An object is given an unknown initial velocity up a ramp on which its acceleration is known to have magnitude 13 cm/s^2. It reaches a maximum distance of 81.38 cm up the ramp before rolling back down.
* What is its initial velocity?
* How many seconds after the initial impetus does the object pass a point 6.5 cm up the ramp from its initial position (give all possible answers)?
For this problem we know the following:
a = 13 cm/s^2
We know that | a | = 13 cm/s^2; a can be + 13 cm/s^2 or - 13 cm/s^2.
`ds = 81.38 cm
vf = 0 (when it reaches the top of the ramp it'll stop briefly)
I used the following equation to solve for v0
vf^2 = v0^2 + 2a`ds
Solving for v0, and substituting 0 for vf we get
v0^2 = -2a`ds
v0^2 = -2(13cm/s^2)(81.38cm)
v0^2 = -2115.88
You can't take the square root of a negative--at least if you need a real-number solution.

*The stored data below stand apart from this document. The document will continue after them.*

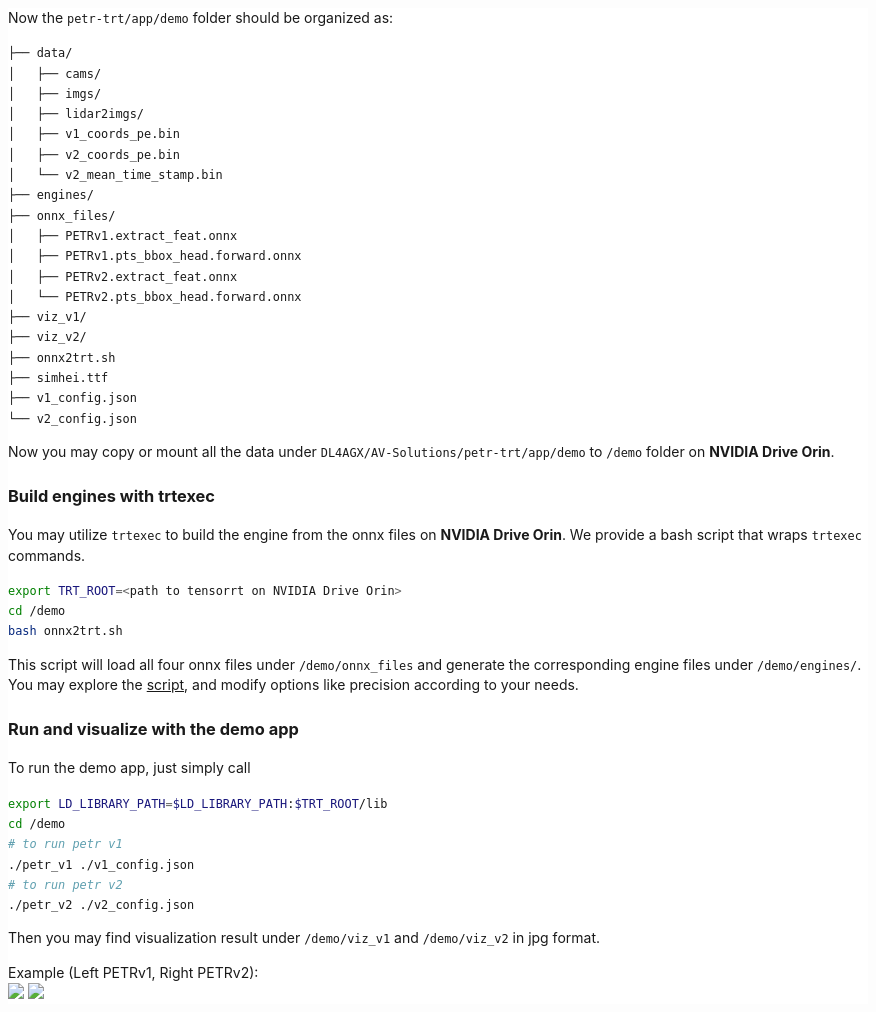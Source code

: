 Now the `petr-trt/app/demo` folder should be organized as:
```
├── data/
│   ├── cams/
│   ├── imgs/
│   ├── lidar2imgs/
│   ├── v1_coords_pe.bin
│   ├── v2_coords_pe.bin
│   └── v2_mean_time_stamp.bin
├── engines/
├── onnx_files/
│   ├── PETRv1.extract_feat.onnx
│   ├── PETRv1.pts_bbox_head.forward.onnx
│   ├── PETRv2.extract_feat.onnx
│   └── PETRv2.pts_bbox_head.forward.onnx
├── viz_v1/
├── viz_v2/
├── onnx2trt.sh
├── simhei.ttf
├── v1_config.json
└── v2_config.json
```
Now you may copy or mount all the data under `DL4AGX/AV-Solutions/petr-trt/app/demo` to `/demo` folder on **NVIDIA Drive Orin**.

### Build engines with trtexec
You may utilize `trtexec` to build the engine from the onnx files on **NVIDIA Drive Orin**. We provide a bash script that wraps `trtexec` commands.

```bash
export TRT_ROOT=<path to tensorrt on NVIDIA Drive Orin>
cd /demo
bash onnx2trt.sh
```
This script will load all four onnx files under `/demo/onnx_files` and generate the corresponding engine files under `/demo/engines/`.
You may explore the [script](app/demo/onnx2trt.sh), and modify options like precision according to your needs.

### Run and visualize with the demo app
To run the demo app, just simply call
```bash
export LD_LIBRARY_PATH=$LD_LIBRARY_PATH:$TRT_ROOT/lib
cd /demo
# to run petr v1
./petr_v1 ./v1_config.json
# to run petr v2
./petr_v2 ./v2_config.json
```
Then you may find visualization result under `/demo/viz_v1` and `/demo/viz_v2` in jpg format.

Example (Left PETRv1, Right PETRv2):<br />
<img src="assets/petrv1.jpg" width="512">
<img src="assets/petrv2.jpg" width="512">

The signs of the acceleration and the displacement are in fact opposite (one is up the incline, the other down), so -2 a `ds actually turns out to be positive.
The solutions of v0^2 = 2116 cm^2/s^2 are + 45.99 cm/s and - 45.99 cm/s. You use the solution that fits the situation, and discard the one that doesn't.
v0 = -45.99 cm/s
For `dt I used the following:
vf = v0 + a*`dt
`dt = vf-v0/a
`dt = 0 + 45.99 cm/s/13 cm/s^2
`dt = 3.54 s
It took 3.54 seconds for the object to be pushed up the ramp 81.38 cm.

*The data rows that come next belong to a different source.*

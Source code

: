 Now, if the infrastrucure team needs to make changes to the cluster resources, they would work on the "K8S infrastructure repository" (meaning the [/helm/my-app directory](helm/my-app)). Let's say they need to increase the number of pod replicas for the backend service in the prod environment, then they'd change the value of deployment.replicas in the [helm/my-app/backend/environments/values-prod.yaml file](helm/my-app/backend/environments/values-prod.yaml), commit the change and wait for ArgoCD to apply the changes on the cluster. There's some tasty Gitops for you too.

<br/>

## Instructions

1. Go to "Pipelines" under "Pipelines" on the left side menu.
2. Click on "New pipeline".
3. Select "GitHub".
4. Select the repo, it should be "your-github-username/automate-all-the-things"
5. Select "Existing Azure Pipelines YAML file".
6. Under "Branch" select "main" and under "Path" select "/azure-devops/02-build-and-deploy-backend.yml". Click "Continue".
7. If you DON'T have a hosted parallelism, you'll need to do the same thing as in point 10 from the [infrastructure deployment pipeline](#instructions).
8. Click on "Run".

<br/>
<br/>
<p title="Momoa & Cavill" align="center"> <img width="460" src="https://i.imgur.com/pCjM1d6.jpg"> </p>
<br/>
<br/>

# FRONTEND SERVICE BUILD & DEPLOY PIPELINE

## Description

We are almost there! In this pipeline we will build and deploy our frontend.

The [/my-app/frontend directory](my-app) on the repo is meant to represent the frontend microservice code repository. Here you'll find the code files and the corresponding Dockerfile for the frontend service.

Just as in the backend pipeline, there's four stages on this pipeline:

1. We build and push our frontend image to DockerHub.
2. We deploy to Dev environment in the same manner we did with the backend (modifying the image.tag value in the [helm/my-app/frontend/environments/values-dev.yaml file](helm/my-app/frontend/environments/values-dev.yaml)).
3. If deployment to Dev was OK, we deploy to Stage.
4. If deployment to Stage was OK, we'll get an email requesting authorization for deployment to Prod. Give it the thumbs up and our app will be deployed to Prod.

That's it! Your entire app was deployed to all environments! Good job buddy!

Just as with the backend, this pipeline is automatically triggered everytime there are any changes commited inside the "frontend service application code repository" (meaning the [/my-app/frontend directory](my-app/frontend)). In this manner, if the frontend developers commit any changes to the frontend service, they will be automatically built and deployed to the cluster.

How long does it take it to reach 6.5 cm?
For this, I found the vAve approximately 23 cm/s, then divided the 6.4 cm by the vAve to find the # of seconds it would take to travel that distance.
You can't divide vAve for the entire ramp into 6.4 cm. The average velocity for the whole ramp is not equal to the average velocity for the 6.4 cm.
6.4 cm/23cm/s = .28 seconds
I also could do this another way, divide the 3.54 seconds by the 81.38 cm to find out how long it took to travel 1cm.
3.54/81.38 = .0435 s/cm then multiply this by 6.4 cm = .28 s
This would also assume that vAve for the 6.4 cm is equal to vAve for the entire ramp.
Another way to solve this would also be to divide the 81.38cm by 6.4cm, this would result in 12.7, and then divide the 3.54s by the 12.7, and you also get: .28s
This method implicitly uses the same assumption as the others.
One correct way to find the time to travel 6.5 cm would be to find the velocity after traveling 6.5 cm, starting at 45.99 cm/s, using vf^2 = v0^2 + 2 a `ds and being careful about the signs of a and `ds.
Then you can average v0 and vf for this interval, and use the average velocity to find `dt.
Another way would be to solve the third equation of motion `ds = v0 `dt + .5 a `dt^2 for `dt. This equation is quadratic in `dt and if you're careful it works, but it's easier to use the 4th equation to get vf then use vAve.
You did a good job here, but you did have some errors. Be sure to see my notes and let me know if you have questions.